Was wäre dann also wohl die Ökodiktatur1? Ich würde vermuten: Es wäre eine Regierungsform, welche die Beziehungen von Menschen zu anderen Lebewesen und zur unbelebten Umwelt erforschte. Der Schonung der Umweltressourcen wären dabei alle Sozial-, Wirtschafts- und Kulturäußerungen unterzuordnen. Politisch obläge die Durchsetzung einer naturwissenschaftlichen Junta als einer Art Öko-Notstandsregierung, die bestraft, was dem Schonungsgebot widerspricht. Dabei wäre der Notstand der ständig drohende Verlust des ökologischen Gleichgewichts.
Von „Öko“ zu „Diktatur“
Nun also zur Diktaturvariante zwei. „Öko“ im Sinne eines schonenden Umgangs untereinander und mit unserer Mitwelt liegt dem gesunden Menschenverstand nahe. Hinter diesem Gedanken der Schonung steckt wohl die berühmte goldene Regel: „Behandle andere so, wie du von ihnen behandelt werden willst.“ Eine fair behandelte Natur schlägt auch nicht zurück, hofft man. Und noch tiefer steckt dahinter unsere kindliche Erfahrung, dass Wippen einfach keinen Spaß macht, wenn einer der Wippenden ganz schwer und der andere ganz leicht ist. Man könnte das ökologische Grundverständnis folglich auch als den Wunsch nach Ausgewogenheit bzw. Gerechtigkeit begreifen. Und gerecht ist ein Verhältnis nur dann, wenn keine Seite unter der anderen leiden muss. Ein ökologisches Verhalten wäre folglich ein faires Verhalten zwischen allem, was lebt, ja im Umgang mit der gesamten Natur. Die ungleichen Machtverteilungen, die in jeder Beziehung und in jeder Gruppe auftreten, regelt die Natur nicht durch Hierarchie, sondern durch ein permanentes Fließgleichgewicht.

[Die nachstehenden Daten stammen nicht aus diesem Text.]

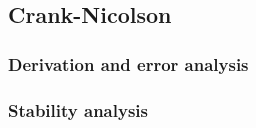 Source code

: \documentclass[12pt,english,a4paper]{article}
\begin{document}
%
\subsection{Crank-Nicolson}

\subsubsection{Derivation and error analysis}

\subsubsection{Stability analysis}




\clearpage
{}
\printbibliography
\end{document}
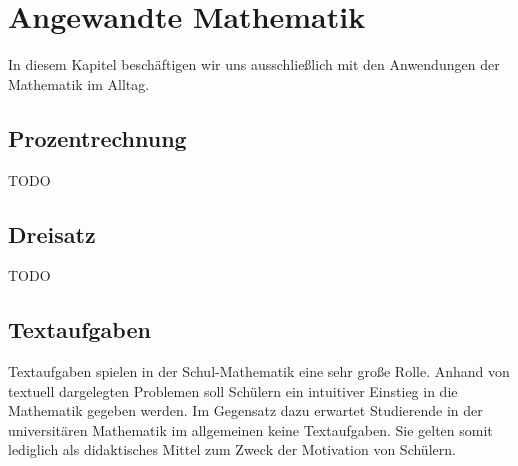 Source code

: 
\chapter{Angewandte Mathematik}

In diesem Kapitel beschäftigen wir uns ausschließlich mit den Anwendungen der Mathematik im Alltag. 


\section{Prozentrechnung}
TODO

\section{Dreisatz}
TODO


\section{Textaufgaben}

Textaufgaben spielen in der Schul-Mathematik eine sehr große Rolle. Anhand von textuell dargelegten Problemen soll Schülern ein intuitiver Einstieg in die Mathematik gegeben werden. Im Gegensatz dazu erwartet Studierende in der universitären Mathematik im allgemeinen keine Textaufgaben. Sie gelten somit lediglich als didaktisches Mittel zum Zweck der Motivation von Schülern. 


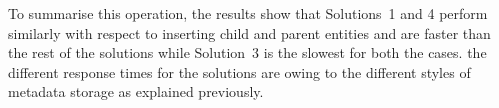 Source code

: To summarise this operation, the results show that Solutions~1 and 4 perform
similarly with respect to inserting child and parent entities and are faster
 than the rest of the solutions while Solution~3 is the slowest for both the
 cases. the different response times for the solutions are owing to the
 different styles of metadata storage as explained previously.

%  
% 

		
\newpage

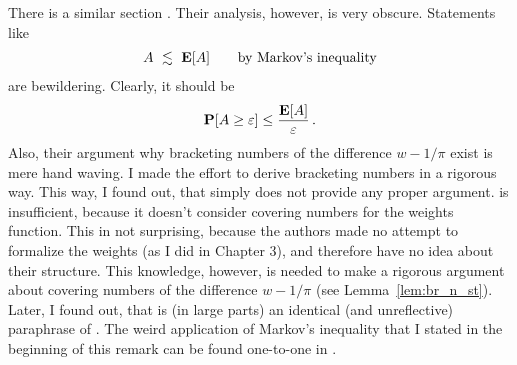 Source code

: \begin{remark}
  There is a similar section \cite[page 27-28]{Wang2019}.
  Their analysis, however, is very obscure. Statements like
  \begin{align*}
    A\ \lesssim\  \mathbf{E}[A] \qquad
    \text{by Markov's inequality}
  \end{align*}
  are bewildering. Clearly, it should be
  \begin{align*}
    \mathbf{P}[A\ge \varepsilon]\le \frac
    {\mathbf{E}[A]}
    {\varepsilon}
    \,.
  \end{align*}
  Also, their argument why bracketing numbers of the difference $w-1/\pi$ exist is mere hand waving. 
  I made the effort to derive bracketing numbers in a rigorous way. This way, I found out, that \cite{Wang2019} simply does not provide any proper argument. \cite[Assumption~2.4]{Wang2019} is insufficient, because it doesn't consider covering numbers for the weights function.
  This in not surprising, because the authors made no attempt to formalize the weights (as I did in Chapter 3), and therefore have no idea about their structure. 
  This knowledge, however, is needed to make a rigorous argument about covering numbers of the difference $w-1/\pi$ (see Lemma~\ref{lem:br_n_st}).
  Later, I found out, that \cite[Proof of Theorem~3]{Wang2019} is (in large parts) an identical (and unreflective) paraphrase of \cite{Fan2021}. The weird application of Markov's inequality that I stated in the beginning of this remark can be found one-to-one in \cite[page~46]{Fan}.
\end{remark}


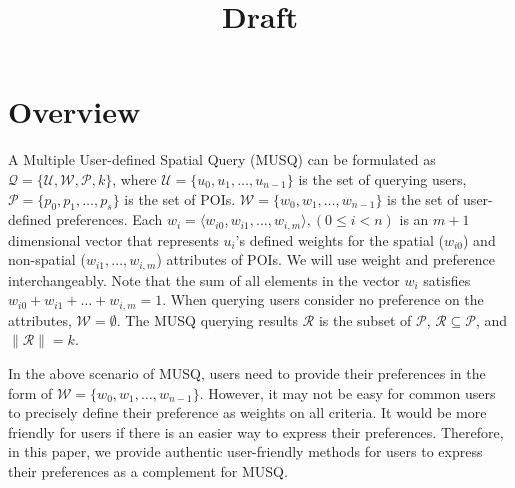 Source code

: \documentclass[10pt, conference, compsocconf]{IEEEtran}
\begin{document}
\title{Draft}


\maketitle



\section{Overview}\label{overview}

A Multiple User-defined Spatial Query (MUSQ) can be formulated as $\mathcal{Q} = \{\mathcal{U}, \mathcal{W}, \mathcal{P}, k\}$, where $\mathcal{U} = \{u_0, u_1, \ldots, u_{n-1}\}$ is the set of querying users, $\mathcal{P} = \{p_0, p_1, \ldots, p_s\}$ is the set of POIs. $\mathcal{W} = \{w_0, w_1, \ldots, w_{n-1}\}$ is the set of user-defined preferences. Each $w_i = \langle w_{i0}, w_{i1}, \ldots, w_{i,m} \rangle, (0 \leq i < n)$ is an $m + 1$ dimensional vector that represents $u_i$'s defined weights for the spatial ($w_{i0}$) and non-spatial ($w_{i1}, \ldots, w_{i,m}$) attributes of POIs. We will use weight and preference interchangeably. Note that the sum of all elements in the vector $w_i$ satisfies $w_{i0} + w_{i1} + \ldots + w_{i,m} = 1$. When querying users consider no preference on the attributes, $\mathcal{W} = \emptyset$. The MUSQ querying results $\mathcal{R}$ is the subset of $\mathcal{P}$, $\mathcal{R} \subseteq \mathcal{P}$, and $\|\mathcal{R}\| = k$. 

In the above scenario of MUSQ, users need to provide their preferences in the form of $\mathcal{W} = \{w_0, w_1, \ldots, w_{n-1}\}$. However, it may not be easy for common users to precisely define their preference as weights on all criteria. It would be more friendly for users if there is an easier way to express their preferences. Therefore, in this paper, we provide authentic user-friendly methods for users to express their preferences as a complement for MUSQ.
\end{document}
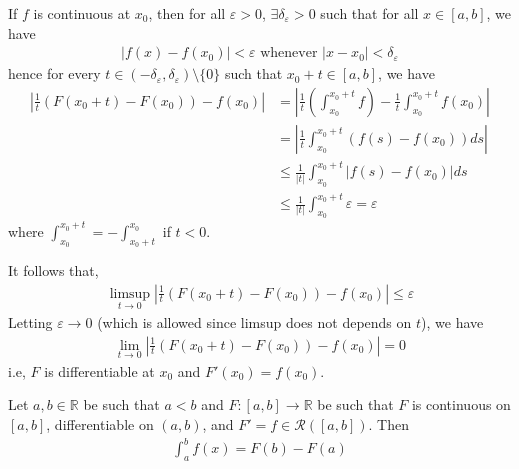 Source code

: \documentclass{tufte-handout}
\begin{document}
If \( f \) is continuous at \( x_0 \), then for all \( \varepsilon > 0 \), 
\(\exists \delta_\varepsilon > 0 \) such that
for all \( x \in [a,b]\), we have 
\begin{align}
    |f(x) - f(x_0)| < \varepsilon \text{ whenever } |x-x_0| < \delta_\varepsilon
\end{align}
hence for every \(t \in (-\delta_\varepsilon, \delta_\varepsilon) \setminus \{0\}\) such that \( x_0 + t \in [a,b] \), we have
\begin{align}
    \left|\frac{1}{t}\left(F(x_0 + t) - F(x_0)\right) - f(x_0)\right| &=
    \left|\frac{1}{t}\left(\int_{x_0}^{x_0+t}f\right) - \frac{1}{t}\int_{x_0}^{x_0+t}f(x_0)\right| \\
    &= \left|\frac{1}{t}\int_{x_0}^{x_0+t}(f(s) - f(x_0))ds\right| \\
    &\leq \frac{1}{|t|}\int_{x_0}^{x_0+t}|f(s) - f(x_0)|ds \\
    &\leq \frac{1}{|t|}\int_{x_0}^{x_0+t}\varepsilon = \varepsilon
\end{align}
where \(\int_{x_0}^{x_0+t} = -\int_{x_0+t}^{x_0}\) if \( t < 0 \).

It follows that, 
\begin{align}
    \limsup_{t\to 0}\left|\frac{1}{t}\left(F(x_0 + t) - F(x_0)\right) - f(x_0)\right| \leq \varepsilon
\end{align}
Letting \( \varepsilon \to 0 \) (which is allowed since 
limsup does not depends on \( t \)), we have
\begin{align}
    \lim_{t\to 0}\left|\frac{1}{t}\left(F(x_0 + t) - F(x_0)\right) - f(x_0)\right| = 0
\end{align}
i.e, \( F \) is differentiable at \( x_0 \) and \( F'(x_0) = f(x_0) \).
\hfill \qedsymbol

\begin{Theorem}
    Let \( a,b \in \mathbb{R} \) be such that \( a<b \) and
    \( F: [a,b] \to \mathbb{R} \) be such that \( F \) is continuous on 
    \([a,b]\), differentiable on \( (a,b) \), and \( F' = f \in \mathcal{R}([a,b]) \).
    Then
    \begin{align}
        \int_{a}^b f(x) = F(b) - F(a)
    \end{align}
\end{Theorem}
\end{document}
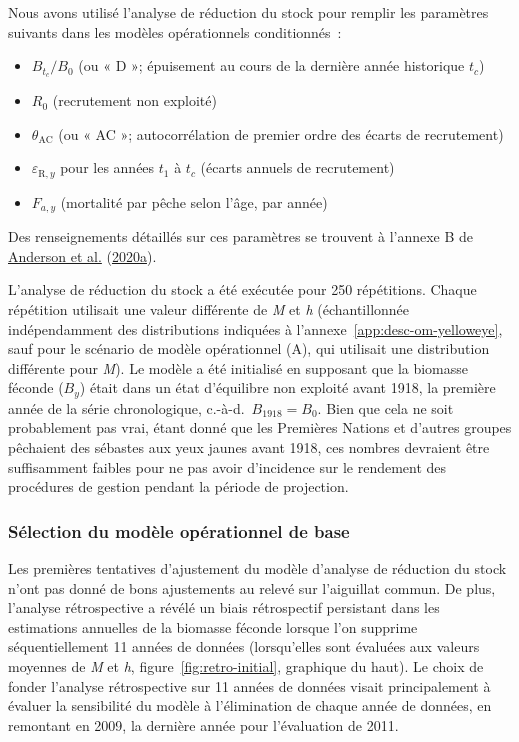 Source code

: \documentclass[11pt]{book}
\begin{document}
Nous avons utilisé l'analyse de réduction du stock pour remplir les paramètres suivants dans les modèles opérationnels conditionnés~:
\begin{itemize}

\item
  \(B_{t_c}/B_0\) (ou « D »; épuisement au cours de la dernière année historique \(t_c\))
\item
  \(R_0\) (recrutement non exploité)
\item
  \(\theta_\textrm{AC}\) (ou « AC »; autocorrélation de premier ordre des écarts de recrutement)
\item
  \(\varepsilon_{\textrm{R},y}\) pour les années \(t_1\) à \(t_c\) (écarts annuels de recrutement)
\item
  \(F_{a,y}\) (mortalité par pêche selon l'âge, par année)
\end{itemize}
Des renseignements détaillés sur ces paramètres se trouvent à l'annexe B de \protect\hyperlink{ref-anderson2020gfmp}{Anderson et al.} (\protect\hyperlink{ref-anderson2020gfmp}{2020a}).

L'analyse de réduction du stock a été exécutée pour 250 répétitions. Chaque répétition utilisait une valeur différente de \emph{M} et \emph{h} (échantillonnée indépendamment des distributions indiquées à l'annexe~\ref{app:desc-om-yelloweye}, sauf pour le scénario de modèle opérationnel (A), qui utilisait une distribution différente pour \emph{M}). Le modèle a été initialisé en supposant que la biomasse féconde (\(B_y\)) était dans un état d'équilibre non exploité avant 1918, la première année de la série chronologique, c.-à-d.~\(B_{1918} = B_0\). Bien que cela ne soit probablement pas vrai, étant donné que les Premières Nations et d'autres groupes pêchaient des sébastes aux yeux jaunes avant 1918, ces nombres devraient être suffisamment faibles pour ne pas avoir d'incidence sur le rendement des procédures de gestion pendant la période de projection.

\hypertarget{sec:approach3-conditioning-base-om}{%
\subsubsection{Sélection du modèle opérationnel de base}\label{sec:approach3-conditioning-base-om}}

Les premières tentatives d'ajustement du modèle d'analyse de réduction du stock n'ont pas donné de bons ajustements au relevé sur l'aiguillat commun. De plus, l'analyse rétrospective a révélé un biais rétrospectif persistant dans les estimations annuelles de la biomasse féconde lorsque l'on supprime séquentiellement 11 années de données (lorsqu'elles sont évaluées aux valeurs moyennes de \emph{M} et \emph{h}, figure~\ref{fig:retro-initial}, graphique du haut). Le choix de fonder l'analyse rétrospective sur 11 années de données visait principalement à évaluer la sensibilité du modèle à l'élimination de chaque année de données, en remontant en 2009, la dernière année pour l'évaluation de 2011.
\end{document}
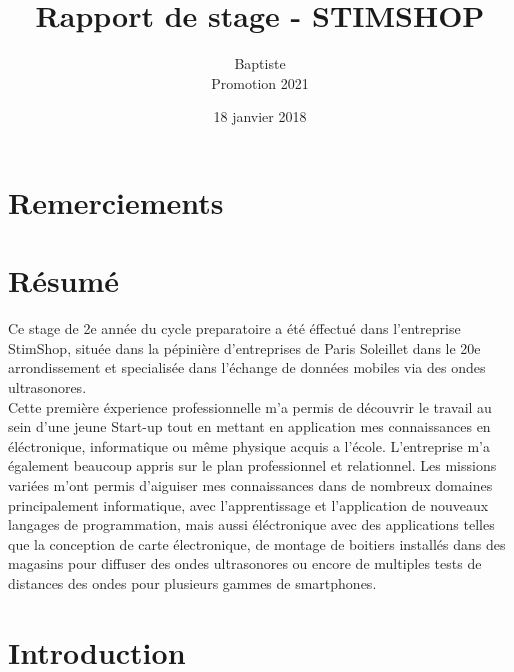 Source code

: \documentclass[12pt]{report}
\title{Rapport de stage - STIMSHOP}
\author{Baptiste \bsc{Pillet}\\Promotion 2021}
\date{18 janvier 2018}
\begin{document}
\maketitle


\chapter*{Remerciements}
\newpage
\chapter*{Résumé}
Ce stage de 2e ann\'ee du cycle preparatoire a \'et\'e \'effectu\'e dans l'entreprise StimShop, situ\'ee dans la p\'epini\`ere d'entreprises de Paris Soleillet dans le 20e arrondissement et specialis\'ee dans l'\'echange de donn\'ees mobiles via des ondes ultrasonores. \\

Cette premi\`ere \'experience professionnelle m'a permis de d\'ecouvrir le travail au sein d'une jeune Start-up tout en mettant en application mes connaissances en \'el\'ectronique, informatique ou m\^eme physique acquis a l'\'ecole. L'entreprise m'a \'egalement beaucoup appris sur le plan professionnel et relationnel. Les missions vari\'ees m'ont permis d'aiguiser mes connaissances dans de nombreux domaines principalement informatique, avec l'apprentissage et l'application de nouveaux langages de programmation, mais aussi \'el\'ectronique avec des applications telles que la conception de carte \'electronique, de montage de boitiers install\'es dans des magasins pour diffuser des ondes ultrasonores ou encore de multiples tests de distances des ondes pour plusieurs gammes de smartphones.


\newpage


\renewcommand{\contentsname}{Sommaire}
\tableofcontents

\chapter*{Introduction}
\end{document}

Womit wir bei der „Diktatur“ wären. Eine ökologische Beziehung aller Beteiligten schlösse nämlich aus, dass die einen dauerhaft unten und die anderen dauerhaft oben wären; es schlösse aus, dass die einen auf Kosten der anderen leben dürfen. Es schlösse Ungleichheit und Ungerechtigkeit prinzipiell aus; denn beide führten zu Spannungen und einem Ungleichgewicht, das dem Prinzip des wechselseitig schonenden Umgangs widerspräche. Eine solche Regierungsform wäre deshalb auch mit keiner Form von absolutistischer Macht vereinbar. Sie verlangte vielmehr von ihren Teilnehmer_innen ein erhöhtes Maß von Bewusstheit und Verantwortung dafür, das Machtgleichgewicht untereinander und im Austausch mit der Mitwelt immer wieder neu auszubalancieren. Was eine vollständige Umordnung des Gemeinwesens und aller seiner Strukturen erfordern würde. Freilich gälte hierbei ein ökologischer Imperativ: „Handle so, dass die Folgen deines Handelns mit den nachhaltigen Bedürfnissen deiner Mitwelt im Einklang sind.“ Bei dieser „Diktatur der Rücksicht“ wäre freilich die Priorität des wirtschaftlichen Profits ausgeschaltet.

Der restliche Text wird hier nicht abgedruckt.